Nokia quer construir centros de dados para operadoras móveis

A concorrência entre os fornecedores para ajudar as operadoras móveis a virtualizarem as suas redes está a aumentar.

AirFrame Server - Nokia

A Nokia quer ajudar as operadoras de rede móvel a lançarem novos serviços e a reduzir os seus custos com uma nova gama de servidores, “switches” e armazenamento que podem usar para virtualizar as suas redes.

As empresas já adoptaram a virtualização e as infra-estruturas de TI baseadas em cloud, e agora as operadoras de telecomunicações estão a querer fazer o mesmo. Entretanto, fornecedores de equipamentos como a Nokia oferecem cada vez mais às operadoras hardware e software para fornecerem telefonia, mensagens e banda larga móvel como serviços virtualizados.

As operadoras de telecomunicações instigaram o afastamento de equipamentos dedicados e proprietário para o hardware virtualizado.
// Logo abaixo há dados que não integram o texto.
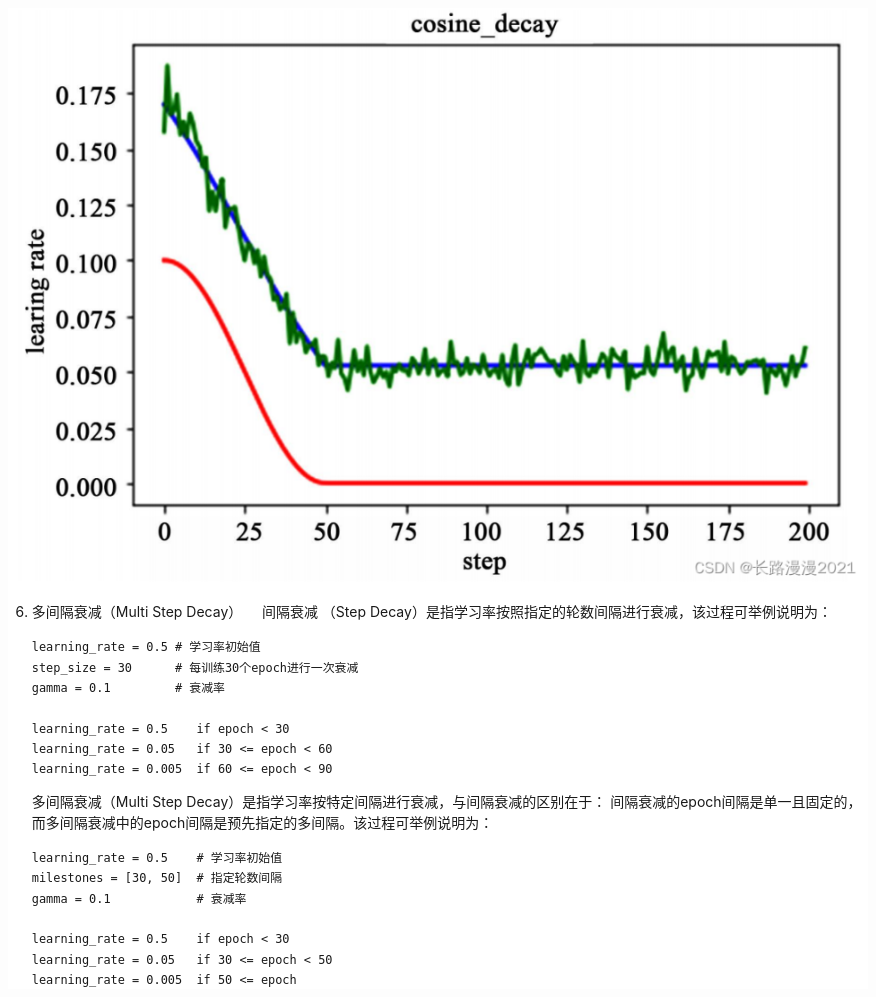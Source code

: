    ![](.03_超参调优和模型训练_images/余弦衰减曲线.png)

6.  多间隔衰减（Multi Step Decay）
    间隔衰减 （Step Decay）是指学习率按照指定的轮数间隔进行衰减，该过程可举例说明为：
    
    ```
    learning_rate = 0.5 # 学习率初始值
    step_size = 30      # 每训练30个epoch进行一次衰减
    gamma = 0.1         # 衰减率
    
    learning_rate = 0.5    if epoch < 30 
    learning_rate = 0.05   if 30 <= epoch < 60
    learning_rate = 0.005  if 60 <= epoch < 90
    ```
  
    多间隔衰减（Multi Step Decay）是指学习率按特定间隔进行衰减，与间隔衰减的区别在于：
    间隔衰减的epoch间隔是单一且固定的，而多间隔衰减中的epoch间隔是预先指定的多间隔。该过程可举例说明为：

    ```
    learning_rate = 0.5    # 学习率初始值
    milestones = [30, 50]  # 指定轮数间隔
    gamma = 0.1            # 衰减率
    
    learning_rate = 0.5    if epoch < 30
    learning_rate = 0.05   if 30 <= epoch < 50
    learning_rate = 0.005  if 50 <= epoch
    ```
Um grupo que inclui a AT&T, Verizon, China Mobile, Orange e Deutsche Telekom propôs um conceito chamado NFV (Network Functions Virtualization), que está agora a ser desenvolvido pelo European Telecommunications Standards Institute (ETSI).

O objectivo do ETSI é ajudar as operadoras a terem redes mais ágeis e capazes de responder de forma dinâmica ao tráfego e serviços executados sobre as mesmas.
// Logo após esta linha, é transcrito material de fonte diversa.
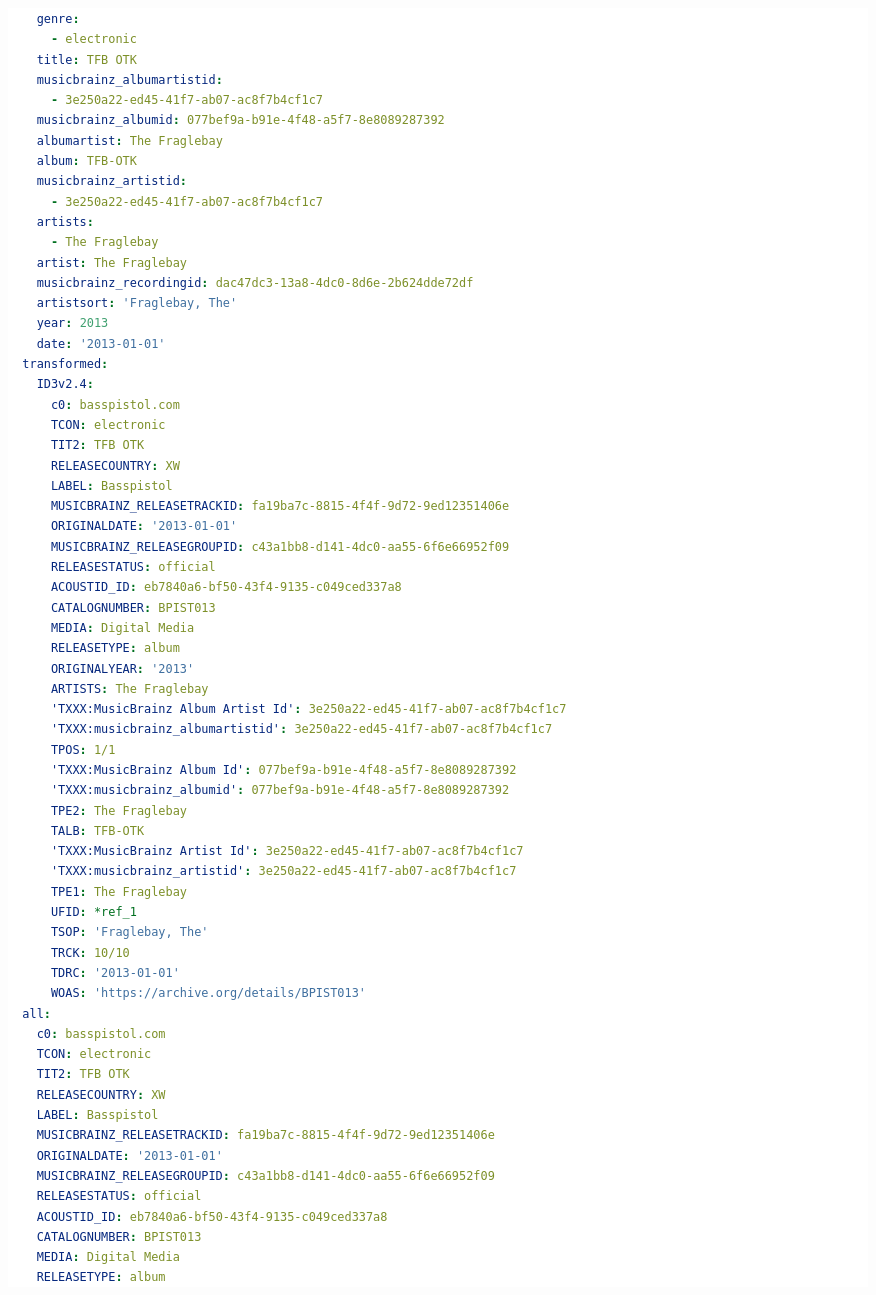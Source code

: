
 ```yaml
    genre:
      - electronic
    title: TFB OTK
    musicbrainz_albumartistid:
      - 3e250a22-ed45-41f7-ab07-ac8f7b4cf1c7
    musicbrainz_albumid: 077bef9a-b91e-4f48-a5f7-8e8089287392
    albumartist: The Fraglebay
    album: TFB-OTK
    musicbrainz_artistid:
      - 3e250a22-ed45-41f7-ab07-ac8f7b4cf1c7
    artists:
      - The Fraglebay
    artist: The Fraglebay
    musicbrainz_recordingid: dac47dc3-13a8-4dc0-8d6e-2b624dde72df
    artistsort: 'Fraglebay, The'
    year: 2013
    date: '2013-01-01'
  transformed:
    ID3v2.4:
      c0: basspistol.com
      TCON: electronic
      TIT2: TFB OTK
      RELEASECOUNTRY: XW
      LABEL: Basspistol
      MUSICBRAINZ_RELEASETRACKID: fa19ba7c-8815-4f4f-9d72-9ed12351406e
      ORIGINALDATE: '2013-01-01'
      MUSICBRAINZ_RELEASEGROUPID: c43a1bb8-d141-4dc0-aa55-6f6e66952f09
      RELEASESTATUS: official
      ACOUSTID_ID: eb7840a6-bf50-43f4-9135-c049ced337a8
      CATALOGNUMBER: BPIST013
      MEDIA: Digital Media
      RELEASETYPE: album
      ORIGINALYEAR: '2013'
      ARTISTS: The Fraglebay
      'TXXX:MusicBrainz Album Artist Id': 3e250a22-ed45-41f7-ab07-ac8f7b4cf1c7
      'TXXX:musicbrainz_albumartistid': 3e250a22-ed45-41f7-ab07-ac8f7b4cf1c7
      TPOS: 1/1
      'TXXX:MusicBrainz Album Id': 077bef9a-b91e-4f48-a5f7-8e8089287392
      'TXXX:musicbrainz_albumid': 077bef9a-b91e-4f48-a5f7-8e8089287392
      TPE2: The Fraglebay
      TALB: TFB-OTK
      'TXXX:MusicBrainz Artist Id': 3e250a22-ed45-41f7-ab07-ac8f7b4cf1c7
      'TXXX:musicbrainz_artistid': 3e250a22-ed45-41f7-ab07-ac8f7b4cf1c7
      TPE1: The Fraglebay
      UFID: *ref_1
      TSOP: 'Fraglebay, The'
      TRCK: 10/10
      TDRC: '2013-01-01'
      WOAS: 'https://archive.org/details/BPIST013'
  all:
    c0: basspistol.com
    TCON: electronic
    TIT2: TFB OTK
    RELEASECOUNTRY: XW
    LABEL: Basspistol
    MUSICBRAINZ_RELEASETRACKID: fa19ba7c-8815-4f4f-9d72-9ed12351406e
    ORIGINALDATE: '2013-01-01'
    MUSICBRAINZ_RELEASEGROUPID: c43a1bb8-d141-4dc0-aa55-6f6e66952f09
    RELEASESTATUS: official
    ACOUSTID_ID: eb7840a6-bf50-43f4-9135-c049ced337a8
    CATALOGNUMBER: BPIST013
    MEDIA: Digital Media
    RELEASETYPE: album
```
A Nokia espera chegar a esse mercado com a sua AirFrame Data Center Solution, agora lançada.

Algumas das maiores concorrentes da Nokia, incluindo a Ericsson e a Huawei Technologies, já estão a vender equipamento de centro de dados às operadoras de rede. Fornecedores de virtualização e de servidores corporativos como a Dell, Hewlett-Packard (com quem a Nokia está associada para a NFV), VMware e Red Hat esperam lucrar com a NFV para também venderem para o mercado de telecomunicações.
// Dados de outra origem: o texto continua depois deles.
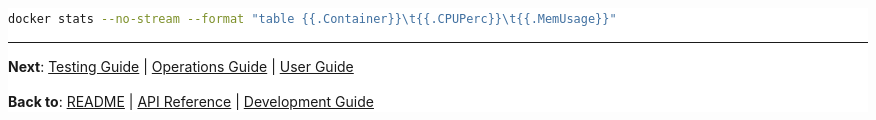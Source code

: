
 ```bash
docker stats --no-stream --format "table {{.Container}}\t{{.CPUPerc}}\t{{.MemUsage}}"
```

---

**Next**: [Testing Guide](TESTING.md) | [Operations Guide](OPERATIONS.md) | [User Guide](USER_GUIDE.md)

**Back to**: [README](../README.md) | [API Reference](API_REFERENCE.md) | [Development Guide](DEVELOPMENT.md)
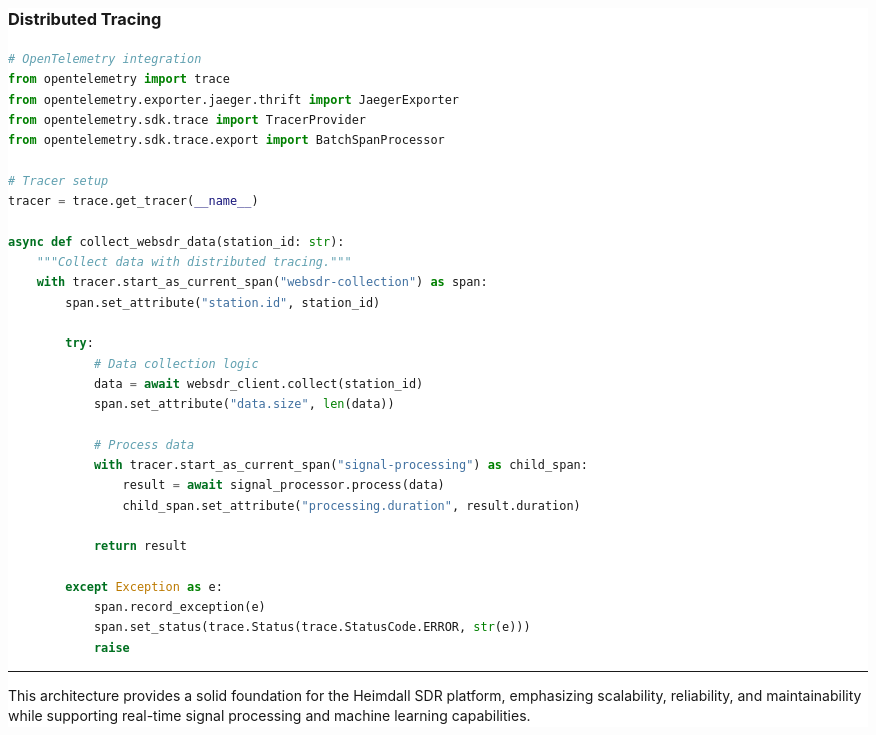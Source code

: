 ### Distributed Tracing

```python
# OpenTelemetry integration
from opentelemetry import trace
from opentelemetry.exporter.jaeger.thrift import JaegerExporter
from opentelemetry.sdk.trace import TracerProvider
from opentelemetry.sdk.trace.export import BatchSpanProcessor

# Tracer setup
tracer = trace.get_tracer(__name__)

async def collect_websdr_data(station_id: str):
    """Collect data with distributed tracing."""
    with tracer.start_as_current_span("websdr-collection") as span:
        span.set_attribute("station.id", station_id)
        
        try:
            # Data collection logic
            data = await websdr_client.collect(station_id)
            span.set_attribute("data.size", len(data))
            
            # Process data
            with tracer.start_as_current_span("signal-processing") as child_span:
                result = await signal_processor.process(data)
                child_span.set_attribute("processing.duration", result.duration)
            
            return result
            
        except Exception as e:
            span.record_exception(e)
            span.set_status(trace.Status(trace.StatusCode.ERROR, str(e)))
            raise
```

---

This architecture provides a solid foundation for the Heimdall SDR platform, emphasizing scalability, reliability, and maintainability while supporting real-time signal processing and machine learning capabilities.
Em Abril, a Nokia anunciou planos para adquirir a rival Alcatel-Lucent, que já tem planos de NFV, tendo no ano passado anunciado uma colaboração com a Red Hat para virtualizar redes móveis. A Nokia também está a comprar a Eden Rock, especialista em redes auto-organizadas (“self-organizing networks” ou SON), que beneficiariam da execução em sistemas NFV, e partilha o objectivo de tornar as redes mais flexíveis.